Fibroids can increase the risk of having a miscarriage (in which the pregnancy ends before 20 weeks), preterm birth, or a breech birth (in which the baby is in a position other than head down). Rarely, a large fibroid can block the opening of the uterus, or keep the baby from passing into the birth canal. In this case, a cesarean delivery is done. Usually even a large fibroid will move up and out of the fetus’s way as the uterus expands during pregnancy. Women with large fibroids may have more blood loss after delivery.

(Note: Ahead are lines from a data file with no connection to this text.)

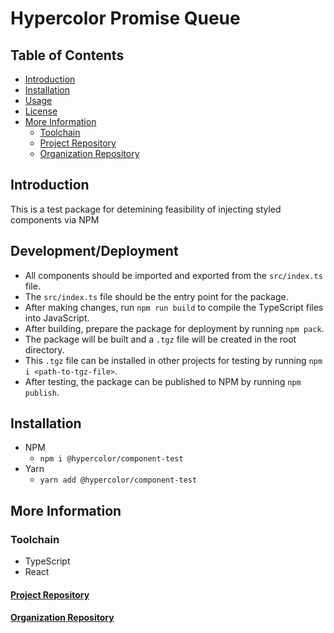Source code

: # Hypercolor Promise Queue

## Table of Contents
- [Introduction](#introduction)
- [Installation](#installation)
- [Usage](#usage)
- [License](LICENSE)
- [More Information](#more-information)
    - [Toolchain](#toolchain)
    - [Project Repository](#project-repository)
    - [Organization Repository](#organization-repository)

## Introduction
This is a test package for detemining feasibility of injecting styled components via NPM

## Development/Deployment
- All components should be imported and exported from the `src/index.ts` file.
- The `src/index.ts` file should be the entry point for the package.
- After making changes, run `npm run build` to compile the TypeScript files into JavaScript.
- After building, prepare the package for deployment by running `npm pack`.
- The package will be built and a `.tgz` file will be created in the root directory.
- This `.tgz` file can be installed in other projects for testing by running `npm i <path-to-tgz-file>`.
- After testing, the package can be published to NPM by running `npm publish`.

## Installation
- NPM
    - `npm i @hypercolor/component-test`
- Yarn
    - `yarn add @hypercolor/component-test`

## More Information
### Toolchain
- TypeScript
- React

#### [Project Repository](https://github.com/hypercolor/component-test)

#### [Organization Repository](https://github.com/hypercolor/)
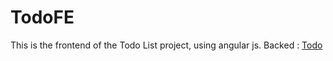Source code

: # TodoFE

This is the frontend of the Todo List project, using angular js.
Backed : [Todo](https://github.com/dipankr/todo-BE)
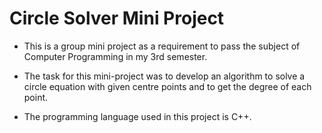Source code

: # Circle Solver Mini Project

- This is a group mini project as a requirement to pass the subject of Computer Programming in my 3rd semester.

- The task for this mini-project was to develop an algorithm to solve a circle equation with given centre points and to get the degree of each point.

- The programming language used in this project is C++.
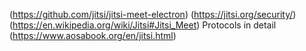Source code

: (https://github.com/jitsi/jitsi-meet-electron)
(https://jitsi.org/security/)
(https://en.wikipedia.org/wiki/Jitsi#Jitsi_Meet)
Protocols in detail (https://www.aosabook.org/en/jitsi.html)
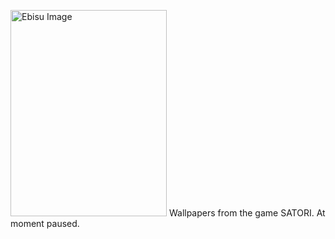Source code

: <img src="https://i.ibb.co/n3J53Lc/ebisu-7-com-cores-manual.png" width="250px" height="330px" title="Ebisu Picture - Seven Luck Gods" alt="Ebisu Image"> Wallpapers from the game SATORI. At moment paused.
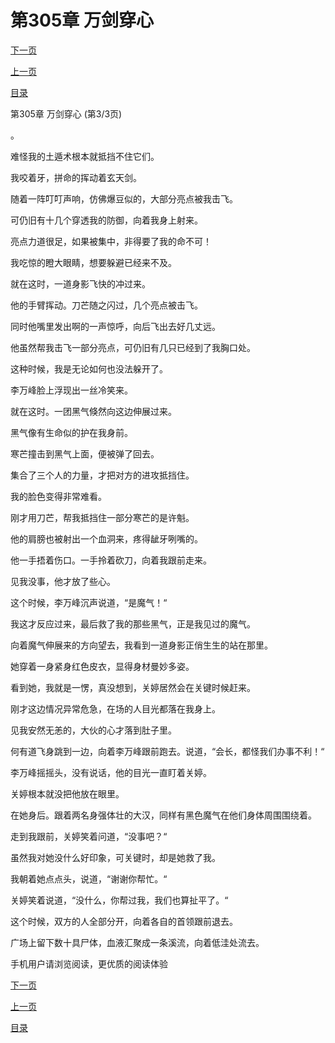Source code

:<h1>第305章    万剑穿心</h1>
            <div><p><a href="./915_%E7%AC%AC306%E7%AB%A0_%E4%B8%80%E7%AE%AD%E5%8F%8C%E9%9B%95.md">下一页</a></p><p><a href="./913_%E7%AC%AC305%E7%AB%A0_%E4%B8%87%E5%89%91%E7%A9%BF%E5%BF%83.md">上一页</a></p><p><a href="../">目录</a></p></div>
            <div><p>第305章    万剑穿心 (第3/3页)</p><p>。</p><p>难怪我的土遁术根本就抵挡不住它们。</p><p>我咬着牙，拼命的挥动着玄天剑。</p><p>随着一阵叮叮声响，仿佛爆豆似的，大部分亮点被我击飞。</p><p>可仍旧有十几个穿透我的防御，向着我身上射来。</p><p>亮点力道很足，如果被集中，非得要了我的命不可！</p><p>我吃惊的瞪大眼睛，想要躲避已经来不及。</p><p>就在这时，一道身影飞快的冲过来。</p><p>他的手臂挥动。刀芒随之闪过，几个亮点被击飞。</p><p>同时他嘴里发出啊的一声惊呼，向后飞出去好几丈远。</p><p>他虽然帮我击飞一部分亮点，可仍旧有几只已经到了我胸口处。</p><p>这种时候，我是无论如何也没法躲开了。</p><p>李万峰脸上浮现出一丝冷笑来。</p><p>就在这时。一团黑气倏然向这边伸展过来。</p><p>黑气像有生命似的护在我身前。</p><p>寒芒撞击到黑气上面，便被弹了回去。</p><p>集合了三个人的力量，才把对方的进攻抵挡住。</p><p>我的脸色变得非常难看。</p><p>刚才用刀芒，帮我抵挡住一部分寒芒的是许魁。</p><p>他的肩膀也被射出一个血洞来，疼得龇牙咧嘴的。</p><p>他一手捂着伤口。一手拎着砍刀，向着我跟前走来。</p><p>见我没事，他才放了些心。</p><p>这个时候，李万峰沉声说道，“是魔气！“</p><p>我这才反应过来，最后救了我的那些黑气，正是我见过的魔气。</p><p>向着魔气伸展来的方向望去，我看到一道身影正俏生生的站在那里。</p><p>她穿着一身紧身红色皮衣，显得身材曼妙多姿。</p><p>看到她，我就是一愣，真没想到，关婷居然会在关键时候赶来。</p><p>刚才这边情况异常危急，在场的人目光都落在我身上。</p><p>见我安然无恙的，大伙的心才落到肚子里。</p><p>何有道飞身跳到一边，向着李万峰跟前跑去。说道，“会长，都怪我们办事不利！“</p><p>李万峰摇摇头，没有说话，他的目光一直盯着关婷。</p><p>关婷根本就没把他放在眼里。</p><p>在她身后。跟着两名身强体壮的大汉，同样有黑色魔气在他们身体周围围绕着。</p><p>走到我跟前，关婷笑着问道，“没事吧？“</p><p>虽然我对她没什么好印象，可关键时，却是她救了我。</p><p>我朝着她点点头，说道，“谢谢你帮忙。“</p><p>关婷笑着说道，“没什么，你帮过我，我们也算扯平了。“</p><p>这个时候，双方的人全部分开，向着各自的首领跟前退去。</p><p>广场上留下数十具尸体，血液汇聚成一条溪流，向着低洼处流去。</p><p>手机用户请浏览阅读，更优质的阅读体验</p></div>
            <div><p><a href="./915_%E7%AC%AC306%E7%AB%A0_%E4%B8%80%E7%AE%AD%E5%8F%8C%E9%9B%95.md">下一页</a></p><p><a href="./913_%E7%AC%AC305%E7%AB%A0_%E4%B8%87%E5%89%91%E7%A9%BF%E5%BF%83.md">上一页</a></p><p><a href="../">目录</a></p></div>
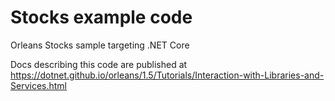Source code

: # Stocks example code

Orleans Stocks sample targeting .NET Core

Docs describing this code are published at https://dotnet.github.io/orleans/1.5/Tutorials/Interaction-with-Libraries-and-Services.html

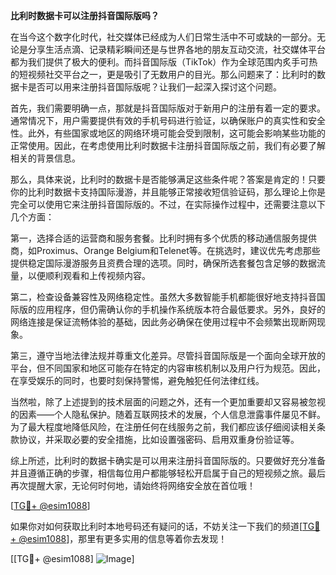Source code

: **比利时数据卡可以注册抖音国际版吗？**

在当今这个数字化时代，社交媒体已经成为人们日常生活中不可或缺的一部分。无论是分享生活点滴、记录精彩瞬间还是与世界各地的朋友互动交流，社交媒体平台都为我们提供了极大的便利。而抖音国际版（TikTok）作为全球范围内炙手可热的短视频社交平台之一，更是吸引了无数用户的目光。那么问题来了：比利时的数据卡是否可以用来注册抖音国际版呢？让我们一起深入探讨这个问题。

首先，我们需要明确一点，那就是抖音国际版对于新用户的注册有着一定的要求。通常情况下，用户需要提供有效的手机号码进行验证，以确保账户的真实性和安全性。此外，有些国家或地区的网络环境可能会受到限制，这可能会影响某些功能的正常使用。因此，在考虑使用比利时数据卡注册抖音国际版之前，我们有必要了解相关的背景信息。

那么，具体来说，比利时的数据卡是否能够满足这些条件呢？答案是肯定的！只要你的比利时数据卡支持国际漫游，并且能够正常接收短信验证码，那么理论上你是完全可以使用它来注册抖音国际版的。不过，在实际操作过程中，还需要注意以下几个方面：

第一，选择合适的运营商和服务套餐。比利时拥有多个优质的移动通信服务提供商，如Proximus、Orange Belgium和Telenet等。在挑选时，建议优先考虑那些提供稳定国际漫游服务且资费合理的选项。同时，确保所选套餐包含足够的数据流量，以便顺利观看和上传视频内容。

第二，检查设备兼容性及网络稳定性。虽然大多数智能手机都能很好地支持抖音国际版的应用程序，但仍需确认你的手机操作系统版本符合最低要求。另外，良好的网络连接是保证流畅体验的基础，因此务必确保在使用过程中不会频繁出现断网现象。

第三，遵守当地法律法规并尊重文化差异。尽管抖音国际版是一个面向全球开放的平台，但不同国家和地区可能存在特定的内容审核机制以及用户行为规范。因此，在享受娱乐的同时，也要时刻保持警惕，避免触犯任何法律红线。

当然啦，除了上述提到的技术层面的问题之外，还有一个更加重要却又容易被忽视的因素——个人隐私保护。随着互联网技术的发展，个人信息泄露事件屡见不鲜。为了最大程度地降低风险，在注册任何在线服务之前，我们都应该仔细阅读相关条款协议，并采取必要的安全措施，比如设置强密码、启用双重身份验证等。

综上所述，比利时的数据卡确实是可以用来注册抖音国际版的。只要做好充分准备并且遵循正确的步骤，相信每位用户都能够轻松开启属于自己的短视频之旅。最后再次提醒大家，无论何时何地，请始终将网络安全放在首位哦！

[[TG💪+ @esim1088](https://t.me/s/esim1088)]

如果你对如何获取比利时本地号码还有疑问的话，不妨关注一下我们的频道[[TG💪+ @esim1088](https://t.me/s/esim1088)]，那里有更多实用的信息等着你去发现！

[[TG💪+ @esim1088] ![Image](https://i.postimg.cc/4NQfJmqS/Snipaste-2025-05-13-00-14-12.png)]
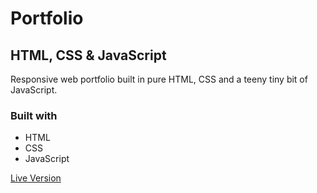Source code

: # Portfolio

## HTML, CSS & JavaScript

Responsive web portfolio built in pure HTML, CSS and a teeny tiny bit of JavaScript.

### Built with
  - HTML
  - CSS
  - JavaScript

  [Live Version](https://bendee48.github.io/bendaniels-portfolio/)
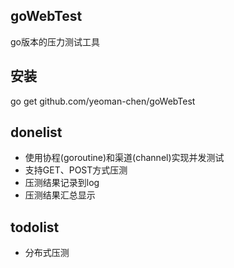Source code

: ## goWebTest
go版本的压力测试工具

## 安装
go get github.com/yeoman-chen/goWebTest

## donelist
* 使用协程(goroutine)和渠道(channel)实现并发测试
* 支持GET、POST方式压测
* 压测结果记录到log
* 压测结果汇总显示

## todolist
* 分布式压测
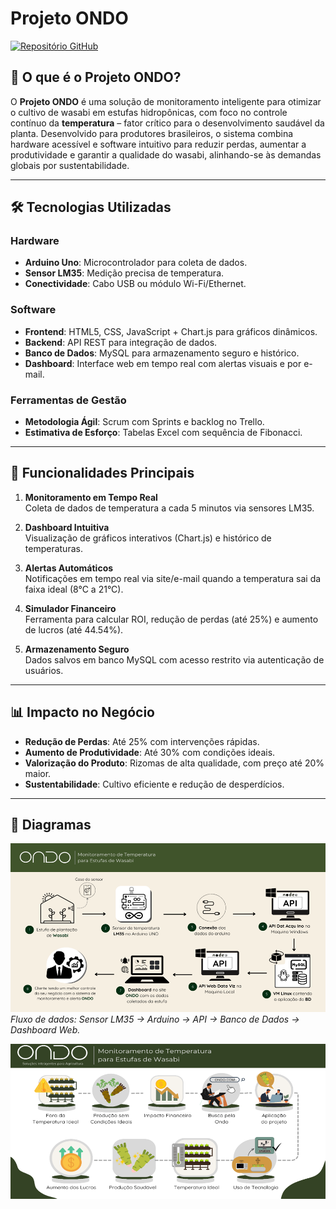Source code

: # Projeto ONDO

[![Repositório GitHub](https://img.shields.io/badge/GitHub-Repositório-181717?style=for-the-badge&logo=github)](https://github.com/rodrigoapolo/ondo)

## 🌱 O que é o Projeto ONDO?

O **Projeto ONDO** é uma solução de monitoramento inteligente para otimizar o cultivo de wasabi em estufas hidropônicas, com foco no controle contínuo da **temperatura** – fator crítico para o desenvolvimento saudável da planta. Desenvolvido para produtores brasileiros, o sistema combina hardware acessível e software intuitivo para reduzir perdas, aumentar a produtividade e garantir a qualidade do wasabi, alinhando-se às demandas globais por sustentabilidade.

---

## 🛠 Tecnologias Utilizadas

### Hardware
- **Arduino Uno**: Microcontrolador para coleta de dados.
- **Sensor LM35**: Medição precisa de temperatura.
- **Conectividade**: Cabo USB ou módulo Wi-Fi/Ethernet.

### Software
- **Frontend**: HTML5, CSS, JavaScript + Chart.js para gráficos dinâmicos.
- **Backend**: API REST para integração de dados.
- **Banco de Dados**: MySQL para armazenamento seguro e histórico.
- **Dashboard**: Interface web em tempo real com alertas visuais e por e-mail.

### Ferramentas de Gestão
- **Metodologia Ágil**: Scrum com Sprints e backlog no Trello.
- **Estimativa de Esforço**: Tabelas Excel com sequência de Fibonacci.

---

## 🚀 Funcionalidades Principais

1. **Monitoramento em Tempo Real**  
   Coleta de dados de temperatura a cada 5 minutos via sensores LM35.

2. **Dashboard Intuitiva**  
   Visualização de gráficos interativos (Chart.js) e histórico de temperaturas.

3. **Alertas Automáticos**  
   Notificações em tempo real via site/e-mail quando a temperatura sai da faixa ideal (8°C a 21°C).

4. **Simulador Financeiro**  
   Ferramenta para calcular ROI, redução de perdas (até 25%) e aumento de lucros (até 44.54%).

5. **Armazenamento Seguro**  
   Dados salvos em banco MySQL com acesso restrito via autenticação de usuários.

---

## 📊 Impacto no Negócio

- **Redução de Perdas**: Até 25% com intervenções rápidas.
- **Aumento de Produtividade**: Até 30% com condições ideais.
- **Valorização do Produto**: Rizomas de alta qualidade, com preço até 20% maior.
- **Sustentabilidade**: Cultivo eficiente e redução de desperdícios.

---

## 🔧 Diagramas

![Diagrama Técnico](/diagrma-tecnico-solucao.png)  
*Fluxo de dados: Sensor LM35 → Arduino → API → Banco de Dados → Dashboard Web.*

![Diagrama de Visão de Negócios](/diagrama-visao-negocios.png)  

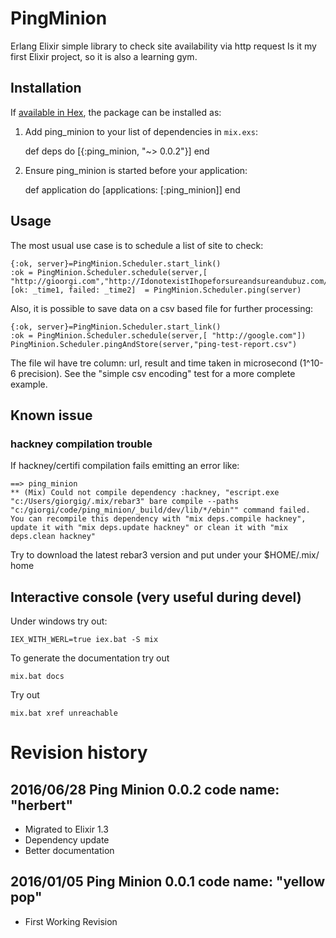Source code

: # PingMinion

Erlang Elixir simple library to check site availability via http request
Is it my first Elixir project, so it is also a learning gym.


## Installation

If [available in Hex](https://hex.pm/docs/publish), the package can be installed as:

  1. Add ping_minion to your list of dependencies in `mix.exs`:

        def deps do
          [{:ping_minion, "~> 0.0.2"}]
        end

  2. Ensure ping_minion is started before your application:

        def application do
          [applications: [:ping_minion]]
        end

## Usage
The most usual use case is to schedule a list of site to check:

    {:ok, server}=PingMinion.Scheduler.start_link()
    :ok = PingMinion.Scheduler.schedule(server,[ "http://gioorgi.com","http://IdonotexistIhopeforsureandsureandubuz.com/"])
    [ok: _time1, failed: _time2]  = PingMinion.Scheduler.ping(server)
    
Also, it is possible to save data on a csv based file for further
processing:

    {:ok, server}=PingMinion.Scheduler.start_link()
    :ok = PingMinion.Scheduler.schedule(server,[ "http://google.com"])
    PingMinion.Scheduler.pingAndStore(server,"ping-test-report.csv") 

The file wil have tre column: url, result and time taken in
microsecond (1^10-6 precision).
See the "simple csv encoding" test for a more complete example.

## Known issue
### hackney compilation trouble
If hackney/certifi compilation fails emitting an error like:

    ==> ping_minion
    ** (Mix) Could not compile dependency :hackney, "escript.exe "c:/Users/giorgig/.mix/rebar3" bare compile --paths "c:/giorgi/code/ping_minion/_build/dev/lib/*/ebin"" command failed. You can recompile this dependency with "mix deps.compile hackney", update it with "mix deps.update hackney" or clean it with "mix deps.clean hackney"

Try to download the latest rebar3 version and put under your $HOME/.mix/ home

## Interactive console (very useful during devel)
Under windows try out:

    IEX_WITH_WERL=true iex.bat -S mix


To generate the documentation try out

    mix.bat docs

Try out

    mix.bat xref unreachable


# Revision history

## 2016/06/28 Ping Minion 0.0.2 code name: "herbert"

*  Migrated to Elixir 1.3
*  Dependency update
*  Better documentation

## 2016/01/05 Ping Minion 0.0.1 code name: "yellow pop"

* First  Working Revision
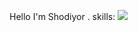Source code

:Hello I'm Shodiyor . skills: <img src="https://www.flaticon.com/free-icon/html_1051277?term=html&page=1&position=2&page=1&position=2&related_id=1051277&origin=search">

<!---
Ashdev0208/Ashdev0208 is a ✨ special ✨ repository because its `README.md` (this file) appears on your GitHub profile.
You can click the Preview link to take a look at your changes.
--->
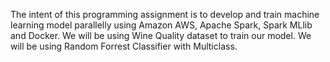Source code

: The intent of this programming assignment is to develop and train machine learning model parallelly using Amazon AWS, Apache Spark, Spark MLlib and Docker. We will be using Wine Quality dataset to train our model. We will be using Random Forrest Classifier with Multiclass.
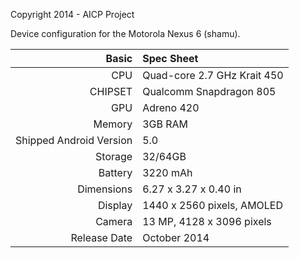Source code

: Copyright 2014 - AICP Project

Device configuration for the Motorola Nexus 6 (shamu).

Basic   | Spec Sheet
-------:|:-------------------------
CPU     | Quad-core 2.7 GHz Krait 450
CHIPSET | Qualcomm Snapdragon 805
GPU     | Adreno 420
Memory  | 3GB RAM
Shipped Android Version | 5.0
Storage | 32/64GB
Battery | 3220 mAh
Dimensions | 6.27 x 3.27 x 0.40 in
Display | 1440 x 2560 pixels, AMOLED
Camera  | 13 MP, 4128 x 3096 pixels
Release Date | October 2014
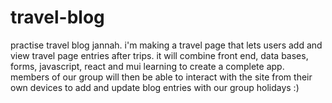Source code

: # travel-blog
practise travel blog jannah. 
i'm making a travel page that lets users add and view travel page entries after trips. 
it will combine front end, data bases, forms, javascript, react and mui learning to create a complete app. 
members of our group will then be able to interact with the site from their own devices to add and update blog entries with our group holidays :)
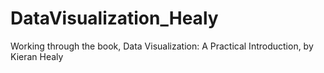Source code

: # DataVisualization_Healy
Working through the book, Data Visualization: A Practical Introduction, by Kieran Healy 
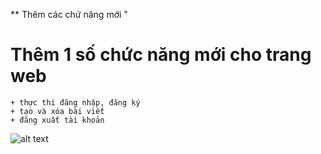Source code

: ** Thêm các chứ năng mới  "
# Thêm 1 số chức năng mới cho trang web
    + thực thi đăng nhập, đăng ký
    + tạo và xóa bài viết 
    + đăng xuất tài khoản
![alt text](image-1.png)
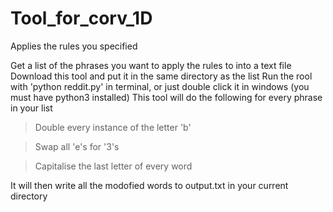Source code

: # Tool_for_corv_1D
Applies the rules you specified

Get a list of the phrases you want to apply the rules to into a text file
Download this tool and put it in the same directory as the list
Run the rool with 'python reddit.py' in terminal, or just double click it in windows (you must have python3 installed)
This tool will do the following for every phrase in your list

>Double every instance of the letter 'b'

>Swap all 'e's for '3's

>Capitalise the last letter of every word

It will then write all the modofied words to output.txt in your current directory
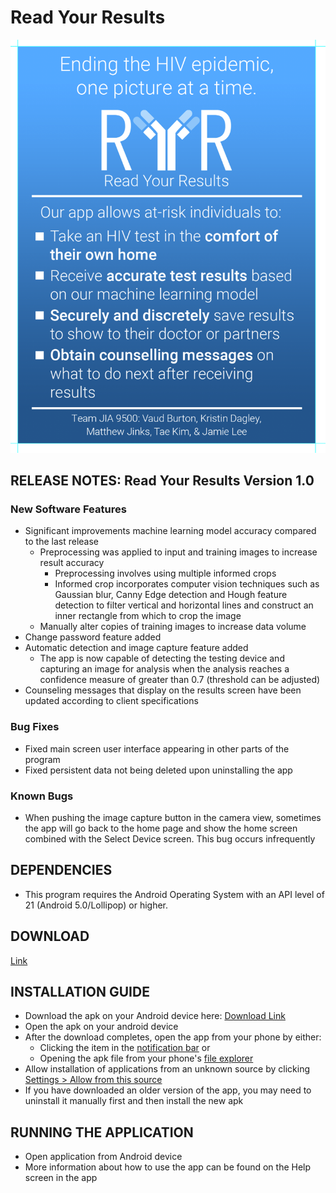 # Read Your Results

![Read Your Results](readyourresults.png)

## RELEASE NOTES: Read Your Results Version 1.0

### New Software Features
- Significant improvements machine learning model accuracy compared to the last release
  - Preprocessing was applied to input and training images to increase result accuracy
    - Preprocessing involves using multiple informed crops
    - Informed crop incorporates computer vision techniques such as Gaussian blur, Canny Edge detection and Hough feature detection to filter vertical and horizontal lines and construct an inner rectangle from which to crop the image
  - Manually alter copies of training images to increase data volume
- Change password feature added
- Automatic detection and image capture feature added
  - The app is now capable of detecting the testing device and capturing an image for analysis when the analysis reaches a confidence measure of greater than 0.7 (threshold can be adjusted)
- Counseling messages that display on the results screen have been updated according to client specifications

### Bug Fixes
 - Fixed main screen user interface appearing in other parts of the program
 - Fixed persistent data not being deleted upon uninstalling the app

### Known Bugs
- When pushing the image capture button in the camera view, sometimes the app will go back to the home page and show the home screen combined with the Select Device screen. This bug occurs infrequently

## DEPENDENCIES
- This program requires the Android Operating System with an API level of 21 (Android 5.0/Lollipop) or higher.

## DOWNLOAD
[Link](https://github.com/JamieLee629/YellowJacketDevs/blob/master/app-release.apk?raw=true)

## INSTALLATION GUIDE

- Download the apk on your Android device here: [Download Link](https://github.com/JamieLee629/YellowJacketDevs/blob/master/app-release.apk?raw=true)
- Open the apk on your android device
- After the download completes, open the app from your phone by either:
  - Clicking the item in the [notification bar](notification.png) or
  - Opening the apk file from your phone's [file explorer](filexplorer.png)
- Allow installation of applications from an unknown source by clicking [Settings > Allow from this source](unksourcseinstall.png)
- If you have downloaded an older version of the app, you may need to uninstall it manually first and then install the new apk

## RUNNING THE APPLICATION
- Open application from Android device
- More information about how to use the app can be found on the Help screen in the app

Usually no treatment of fibroids is needed during pregnancy. If you are having symptoms such as pain or discomfort, your doctor may prescribe bed rest. Potent non-steroidal anti-inflammatory drugs (NSAIDS) such as Motrin, Advil, Ibuprofen, or Indocin may be used for severe pain of a degenerating fibroid before the 30th week of pregnancy. These medicines should never be used after the thirtieth week of pregnancy since they can harm the baby’s heart. Sometimes a pregnant woman with fibroids will be hospitalized for a time because of pain, bleeding, or threatened preterm labor. Very rarely, myomectomy may be performed in a pregnant woman. Cesarean birth may be needed after myomectomy.